It's not that he's never been good before, nor that he hasn't shown toughness or commitment to his teammates. Certainly last season's playoff run, one which he finished basically on one leg, proved a lot to a lot of people.
Still, since the Lakers again rose to the top of the Western Conference, on a team generally loaded with scoring options, the coaching staff has tried to impart to Andrew Bynum the impact he could have as a rebounder and defensive presence. Phil Jackson said following Sunday's lambasting of the Spurs they spoke to him again on the subject during the All-Star break. Clearly something clicked.
In the seven games since -- all wins for the Lakers -- Bynum has been an interior force, positively changing games for L.A. whether he is scoring points on the offensive end or not. Against Atlanta (15 rebounds, three blocks), Charlotte (17 rebounds, six blocks) and San Antonio (17 rebounds, including six offensive, and three blocks), Bynum was often the best player on the floor. His 16 point, 10 rebound, five block afternoon last week in Oklahoma City was arguably Bynum's best two-way game of the year.

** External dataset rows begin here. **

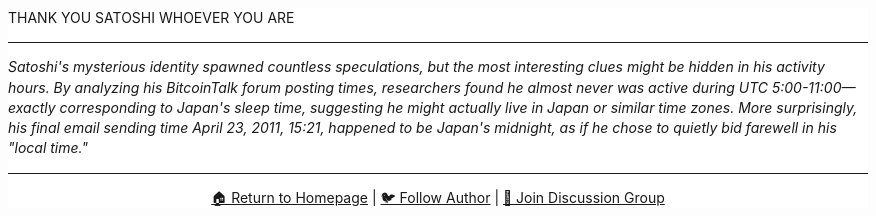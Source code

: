 THANK YOU SATOSHI WHOEVER YOU ARE

---

*Satoshi's mysterious identity spawned countless speculations, but the most interesting clues might be hidden in his activity hours. By analyzing his BitcoinTalk forum posting times, researchers found he almost never was active during UTC 5:00-11:00—exactly corresponding to Japan's sleep time, suggesting he might actually live in Japan or similar time zones. More surprisingly, his final email sending time April 23, 2011, 15:21, happened to be Japan's midnight, as if he chose to quietly bid farewell in his "local time."*

---

<div align="center">
<a href="../">🏠 Return to Homepage</a> | 
<a href="https://twitter.com/bhbtc1337">🐦 Follow Author</a> | 
<a href="https://forms.gle/QMBwL6LwZyQew1tX8">📝 Join Discussion Group</a>
</div>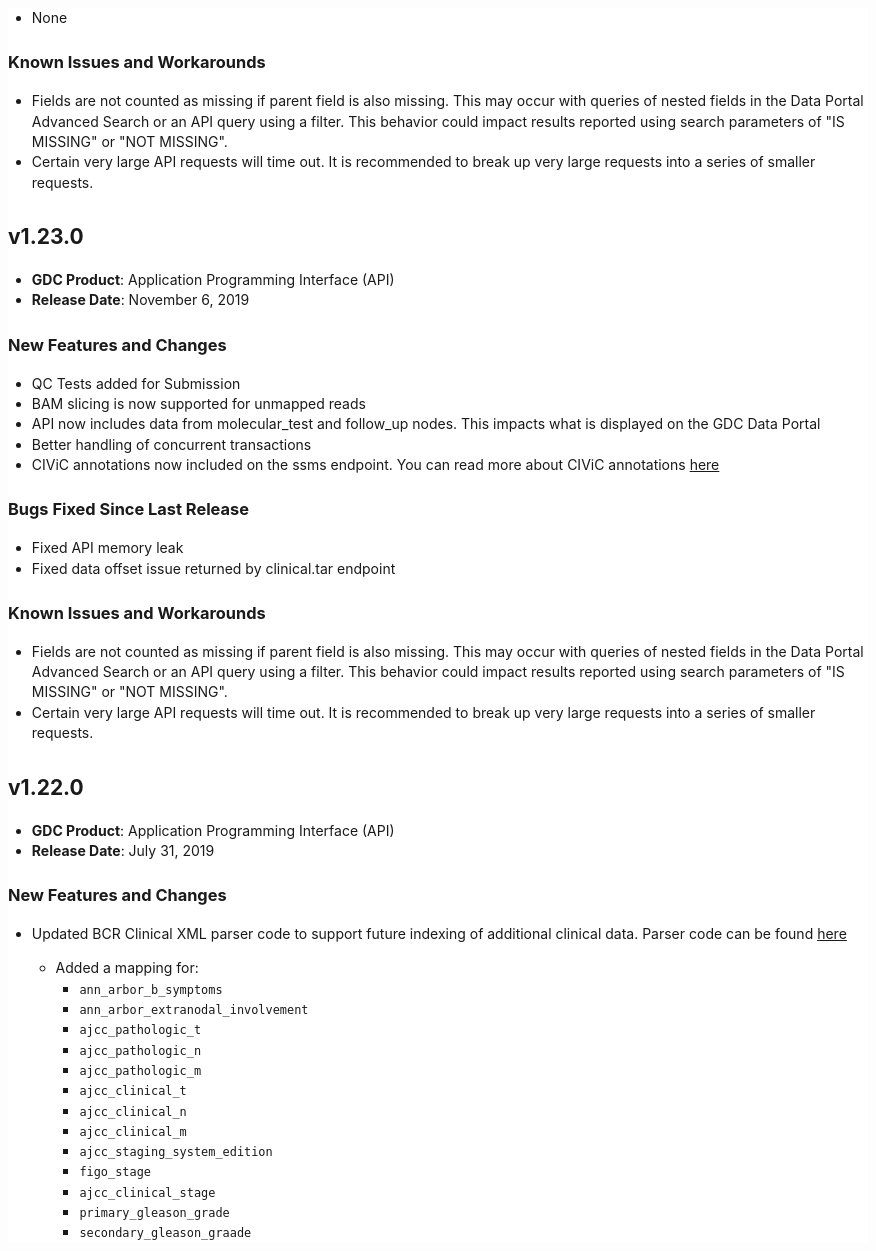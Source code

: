 * None

### Known Issues and Workarounds

* Fields are not counted as missing if parent field is also missing.  This may occur with queries of nested fields in the Data Portal Advanced Search or an API query using a filter.  This behavior could impact results reported using search parameters of "IS MISSING" or "NOT MISSING". 
* Certain very large API requests will time out.  It is recommended to break up very large requests into a series of smaller requests. 

## v1.23.0 

* __GDC Product__: Application Programming Interface (API)
* __Release Date__:  November 6, 2019

### New Features and Changes

* QC Tests added for Submission 
* BAM slicing is now supported for unmapped reads 
* API now includes data from molecular_test and follow_up nodes.  This impacts what is displayed on the GDC Data Portal 
* Better handling of concurrent transactions 
* CIViC annotations now included on the ssms endpoint.  You can read more about CIViC annotations [here](https://civicdb.org/home) 

### Bugs Fixed Since Last Release

* Fixed API memory leak 
* Fixed data offset issue returned by clinical.tar endpoint 

### Known Issues and Workarounds

* Fields are not counted as missing if parent field is also missing.  This may occur with queries of nested fields in the Data Portal Advanced Search or an API query using a filter.  This behavior could impact results reported using search parameters of "IS MISSING" or "NOT MISSING". 
* Certain very large API requests will time out.  It is recommended to break up very large requests into a series of smaller requests. 



## v1.22.0 

* __GDC Product__: Application Programming Interface (API)
* __Release Date__:  July 31, 2019

### New Features and Changes

* Updated BCR Clinical XML parser code to support future indexing of additional clinical data.  Parser code can be found [here](https://github.com/NCI-GDC/gdcdatamodel/tree/develop/gdcdatamodel/xml_mappings) 

    - Added a mapping for:
        - `ann_arbor_b_symptoms` <!--DAT-2399-->
        - `ann_arbor_extranodal_involvement` <!--DAT-2399-->
        - `ajcc_pathologic_t` <!--DAT-2399-->
        - `ajcc_pathologic_n` <!--DAT-2399-->
        - `ajcc_pathologic_m` <!--DAT-2399-->
        - `ajcc_clinical_t` <!--DAT-2399-->
        - `ajcc_clinical_n` <!--DAT-2399-->
        - `ajcc_clinical_m` <!--DAT-2399-->
        - `ajcc_staging_system_edition`	<!--DAT-2398-->
        - `figo_stage` <!--DAT-2401-->
        - `ajcc_clinical_stage` <!--DAT-2403-->
        - `primary_gleason_grade` <!--DAT-2404-->
        - `secondary_gleason_graade` <!--DAT-2405-->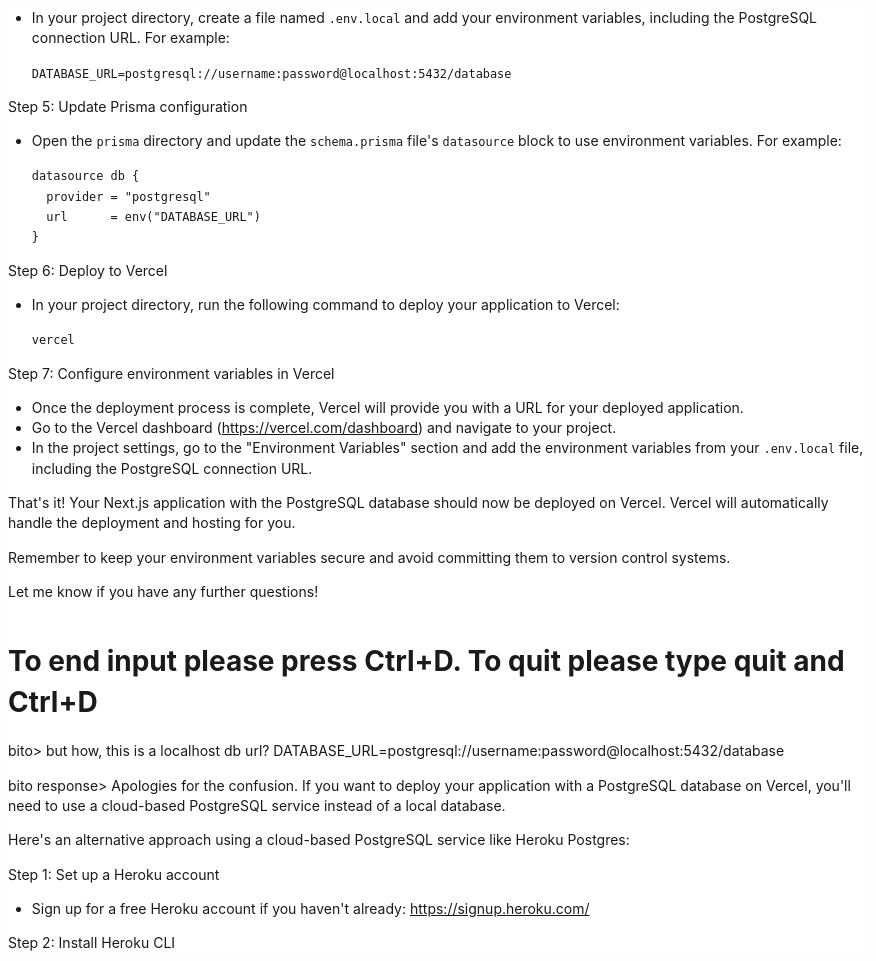 - In your project directory, create a file named `.env.local` and add your environment variables, including the PostgreSQL connection URL. For example:
  ```
  DATABASE_URL=postgresql://username:password@localhost:5432/database
  ```

Step 5: Update Prisma configuration

- Open the `prisma` directory and update the `schema.prisma` file's `datasource` block to use environment variables. For example:
  ```
  datasource db {
    provider = "postgresql"
    url      = env("DATABASE_URL")
  }
  ```

Step 6: Deploy to Vercel

- In your project directory, run the following command to deploy your application to Vercel:
  ```
  vercel
  ```

Step 7: Configure environment variables in Vercel

- Once the deployment process is complete, Vercel will provide you with a URL for your deployed application.
- Go to the Vercel dashboard (https://vercel.com/dashboard) and navigate to your project.
- In the project settings, go to the "Environment Variables" section and add the environment variables from your `.env.local` file, including the PostgreSQL connection URL.

That's it! Your Next.js application with the PostgreSQL database should now be deployed on Vercel. Vercel will automatically handle the deployment and hosting for you.

Remember to keep your environment variables secure and avoid committing them to version control systems.

Let me know if you have any further questions!

# To end input please press Ctrl+D. To quit please type quit and Ctrl+D

bito> but how, this is a localhost db url?
DATABASE_URL=postgresql://username:password@localhost:5432/database

bito response>
Apologies for the confusion. If you want to deploy your application with a PostgreSQL database on Vercel, you'll need to use a cloud-based PostgreSQL service instead of a local database.

Here's an alternative approach using a cloud-based PostgreSQL service like Heroku Postgres:

Step 1: Set up a Heroku account

- Sign up for a free Heroku account if you haven't already: https://signup.heroku.com/

Step 2: Install Heroku CLI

He appears to have embraced his role, perhaps emboldened by the tangible nature of his impact. It's impossible not to notice, whether by his teammates or the assembled media. "This team is going to win regardless of if I get 15 points or if I get four points. That's the kind of team we are," Bynum said following Sunday's win. "But this team won't win if we don't have defensive toughness on the inside. I just think that's the biggest thing I can bring."
While he's had big defensive moments before, they've come in fits and starts and often have been about his literal presence (he's really big) than sustained runs of shot-blocking, shot-altering, athletic dominance. Whatever the reason, whether due to improved health (it certainly looks like he's moving better as he gets further away from offseason surgery), outlook, or understanding, in an albeit non-scientific examination of Bynum's career it feels like this is the best stretch he's had on that side of the floor.